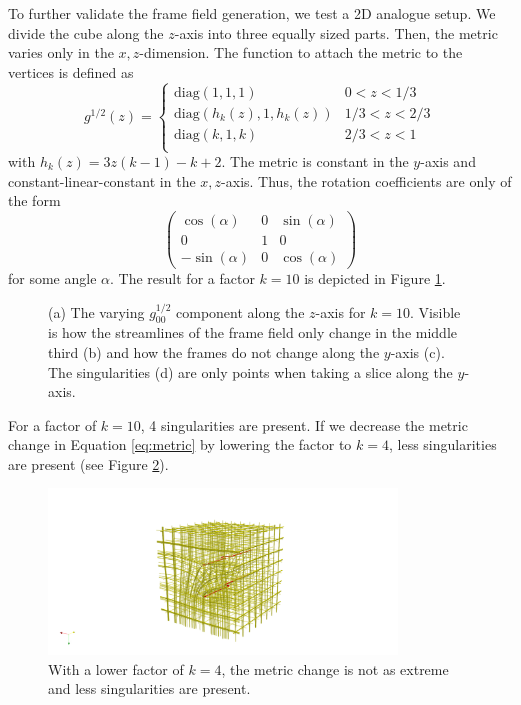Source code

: \documentclass[../thesis.tex]{subfiles}
\begin{document}
To further validate the frame field generation, we test a 2D analogue setup.
We divide the cube along
the $z$-axis into three equally sized parts.
Then, the metric varies only in the $x,z$-dimension.
The function to attach the metric to the vertices is defined as
\begin{equation}\label{eq:metric}
g^{1/2}(z) = \begin{cases}
    \mathrm{diag}(1,1,1) &0 < z < 1/3 \\
    \mathrm{diag}(h_k(z),1,h_k(z)) &1/3 < z < 2/3 \\
    \mathrm{diag}(k,1,k) &2/3 < z < 1 \\
\end{cases}\end{equation}
with $h_k(z)=3z(k-1)-k+2$.
The metric is constant in the $y$-axis and constant-linear-constant in the $x,z$-axis.
Thus, the rotation coefficients are only of the form
$$\begin{pmatrix}
    \cos (\alpha) & 0 & \sin(\alpha) \\
    0 & 1 & 0 \\
    -\sin(\alpha) & 0 & \cos(\alpha)
\end{pmatrix}$$
for some angle $\alpha$.
The result for a factor $k=10$ is depicted in Figure \ref{fig:image2}.
\begin{figure}[htb]
    \centering
    \def\svgwidth{\textwidth}
    
    \caption{(a) The varying $g^{1/2}_{00}$ component along the $z$-axis for $k=10$. Visible is how
    the streamlines of the frame field only change in the middle third (b) and how the frames do not change along the $y$-axis (c).
    The singularities (d) are only points when taking a slice along the $y$-axis.}
    \label{fig:image2}
\end{figure}
For a factor of ${k=10}$, 4 singularities are present.
If we decrease the metric change in Equation \ref{eq:metric} by
lowering the factor to $k=4$, less singularities are present (see Figure \ref{fig:image3}).
\begin{figure}[htb]
    \centering
    \includegraphics[width=25em]{figures/image3}
    \caption{With a lower factor of $k=4$, the metric change is not as extreme and less singularities are present.}
    \label{fig:image3}
\end{figure}
\end{document}
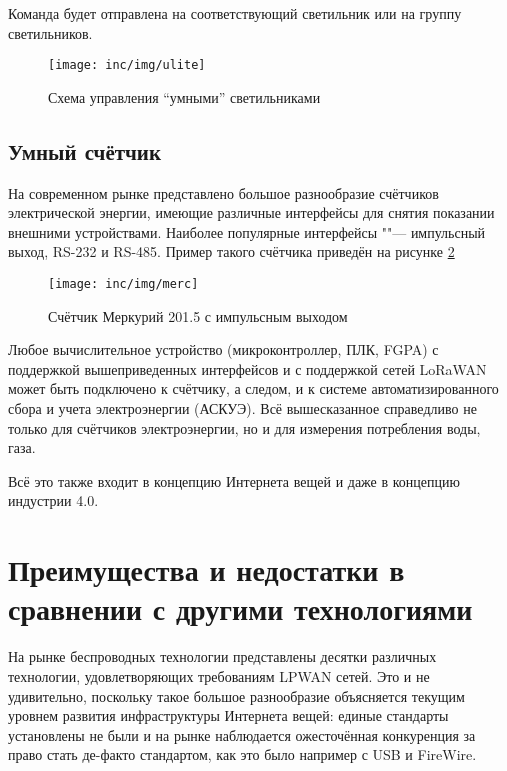 Команда будет отправлена на соответствующий светильник или на группу светильников.

\begin{figure}[!h]
  \centering
  \texttt{[image: inc/img/ulite]}
  \caption{Схема управления ``умными'' светильниками \cite{isbergsite}}
  \label{fig:ulite}
\end{figure}

\subsection{Умный счётчик}

На современном рынке представлено большое разнообразие счётчиков электрической 
энергии, имеющие различные интерфейсы для снятия показании внешними 
устройствами. 
Наиболее популярные интерфейсы ""--- импульсный выход, RS-232 и RS-485.
Пример такого счётчика приведён на рисунке \ref{fig:mercury}

\begin{figure}[!h]
  \centering
  \texttt{[image: inc/img/merc]}
  \caption{Счётчик Меркурий 201.5 с импульсным выходом}
  \label{fig:mercury}
\end{figure}

Любое вычислительное устройство (микроконтроллер, ПЛК, FGPA) с поддержкой 
вышеприведенных интерфейсов и с поддержкой сетей LoRaWAN может быть подключено к 
счётчику, а следом, и к системе автоматизированного сбора и учета 
электроэнергии (АСКУЭ).
Всё вышесказанное справедливо не только для счётчиков электроэнергии, но и для 
измерения потребления воды, газа.

Всё это также входит в концепцию Интернета вещей и даже в концепцию 
индустрии 4.0.



\section{Преимущества и недостатки в сравнении с другими технологиями}

На рынке беспроводных технологии представлены десятки различных технологии, удовлетворяющих требованиям LPWAN сетей.
Это и не удивительно, поскольку такое большое разнообразие объясняется текущим 
уровнем развития инфраструктуры Интернета вещей: единые стандарты установлены не 
были и на рынке наблюдается ожесточённая конкуренция за право стать де-факто 
стандартом, как это было например с USB и FireWire.

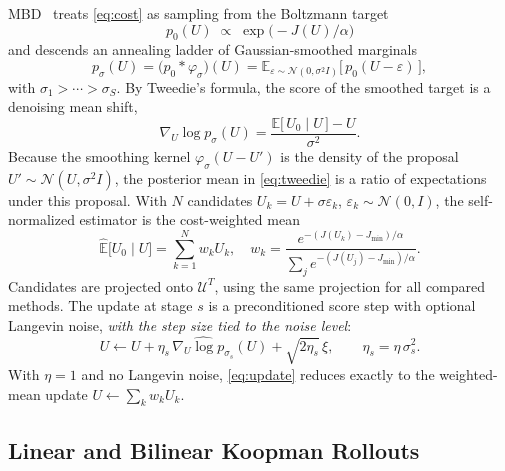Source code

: \documentclass[letterpaper,10pt,conference]{ieeeconf}
\begin{document}
MBD~\cite{pan2024model} treats \eqref{eq:cost} as sampling from the Boltzmann target
\begin{equation}
p_0(U) \;\propto\; \exp\!\big(-J(U)/\alpha\big)
\label{eq:target}
\end{equation}
and descends an annealing ladder of Gaussian-smoothed marginals
\begin{equation}
p_{\sigma}(U) = \big(p_0 * \varphi_{\sigma}\big)(U)
= \mathbb{E}_{\varepsilon \sim \mathcal{N}(0, \sigma^{2} I)}
\big[\, p_0(U - \varepsilon) \,\big],
\label{eq:smooth}
\end{equation}
with $\sigma_1 > \cdots > \sigma_S$.
By Tweedie's formula, the score of the smoothed target is a denoising mean shift,
\begin{equation}
\nabla_U \log p_{\sigma}(U)
= \frac{\mathbb{E}\big[\,U_0 \mid U\,\big] - U}{\sigma^{2}} .
\label{eq:tweedie}
\end{equation}
Because the smoothing kernel $\varphi_\sigma(U-U')$ is the density of the proposal $U' \sim \mathcal{N}(U,\sigma^2 I)$, the posterior mean in \eqref{eq:tweedie} is a ratio of expectations under this proposal. With $N$ candidates $U_k=U+\sigma\varepsilon_k$, $\varepsilon_k\sim\mathcal{N}(0,I)$, the self-normalized estimator is the cost-weighted mean
\begin{equation}
\widehat{\mathbb{E}}\big[U_0 \mid U\big] = \sum_{k=1}^{N} w_k U_k,
\quad
w_k = \frac{e^{-(J(U_k) - J_{\min})/\alpha}}
           {\sum_{j} e^{-(J(U_j) - J_{\min})/\alpha}} .
\label{eq:weights}
\end{equation}
Candidates are projected onto $\mathcal{U}^{T}$, using the same projection for all compared methods.
The update at stage $s$ is a preconditioned score step with optional Langevin noise, \emph{with the step size tied to the noise level}:
\begin{equation}
U \leftarrow U + \eta_s\, \widehat{\nabla_U \log p_{\sigma_s}}(U)
+ \sqrt{2 \eta_s}\, \xi,
\qquad
\eta_s = \eta\, \sigma_s^{2} .
\label{eq:update}
\end{equation}
With $\eta = 1$ and no Langevin noise, \eqref{eq:update} reduces exactly to the weighted-mean update $U \leftarrow \sum_k w_k U_k$.

\subsection{Linear and Bilinear Koopman Rollouts}\label{subsec:koopman}
\end{document}
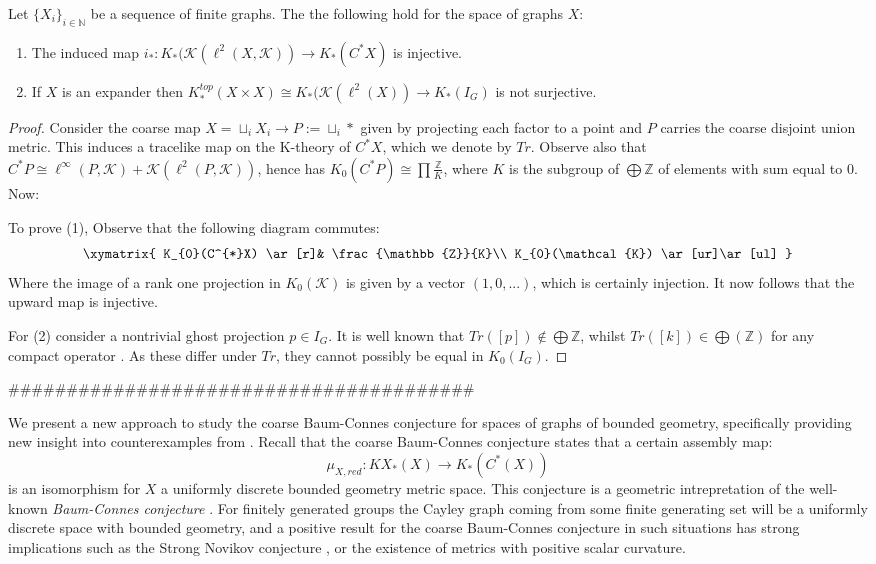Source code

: \begin{proposition}\label{Prop:Ghost}
Let $\lbrace X_{i} \rbrace_{i\in \mathbb{N}}$ be a sequence of finite graphs. The the following hold for the space of graphs $X$:
\begin{enumerate}
\item The induced map $i_{*}:K_{*}(\mathcal{K}(\ell^{2}(X,\mathcal{K})) \rightarrow K_{*}(C^{*}X)$ is injective.
\item If $X$ is an expander then $K_{*}^{top}(X\times X)\cong K_{*}(\mathcal{K}(\ell^{2}(X)) \rightarrow K_{*}(I_{G})$ is not surjective.
\end{enumerate}
\end{proposition}
\begin{proof}
Consider the coarse map $X=\sqcup_{i} X_{i} \rightarrow P:=\sqcup_{i} \ast$ given by projecting each factor to a point and $P$ carries the coarse disjoint union metric. This induces a tracelike map on the K-theory of $C^{*}X$, which we denote by $Tr$. Observe also that $C^{*}P \cong \ell^{\infty}(P,\mathcal{K})+\mathcal{K}(\ell^{2}(P,\mathcal{K}))$, hence has $K_{0}(C^{*}P) \cong \prod \frac{\mathbb{Z}}{K}$, where $K$ is the subgroup of $\bigoplus \mathbb{Z}$ of elements with sum equal to 0. Now:

To prove (1), Observe that the following diagram commutes:
\begin{equation*}
\xymatrix{ K_{0}(C^{*}X) \ar[r]& \frac{\mathbb{Z}}{K}\\
K_{0}(\mathcal{K}) \ar[ur]\ar[ul]
}
\end{equation*}
Where the image of a rank one projection in $K_{0}(\mathcal{K})$ is given by a vector $(1,0,...)$, which is certainly injection. It now follows that the upward map is injective.

For (2) consider a nontrivial ghost projection $p \in I_{G}$. It is well known that $Tr([p]) \not\in \bigoplus \mathbb{Z}$, whilst $Tr([k]) \in \bigoplus(\mathbb{Z})$ for any compact operator \cite{explg1}. As these differ under $Tr$, they cannot possibly be equal in $K_{0}(I_{G})$.
\end{proof}

########################################

We present a new approach to study the coarse Baum-Connes conjecture for spaces of graphs of bounded geometry, specifically providing new insight into counterexamples from \cite{higsonpreprint,MR1911663,explg1}. Recall that the coarse Baum-Connes conjecture states that a certain assembly map:
\begin{equation*}
\mu_{X,red}:KX_{*}(X) \longrightarrow K_{*}(C^{*}(X))
\end{equation*}
is an isomorphism for $X$ a uniformly discrete bounded geometry metric space. This conjecture is a geometric intrepretation of the well-known \textit{Baum-Connes conjecture} \cite{MR1292018}. For finitely generated groups the Cayley graph coming from some finite generating set will be a uniformly discrete space with bounded geometry, and a positive result for the coarse Baum-Connes conjecture in such situations has strong implications such as the Strong Novikov conjecture \cite{MR866507}, or the existence of metrics with positive scalar curvature.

· · · · ·

- _The problem_:
Please give back an exact copy of the entries above from their first line through the line containing "Then, the metric", leaving the pictures aside.

- _Written response_:
Source code

: \documentclass[../thesis.tex]{subfiles}
\begin{document}
To further validate the frame field generation, we test a 2D analogue setup.
We divide the cube along
the $z$-axis into three equally sized parts.
Then, the metric varies only in the $x,z$-dimension.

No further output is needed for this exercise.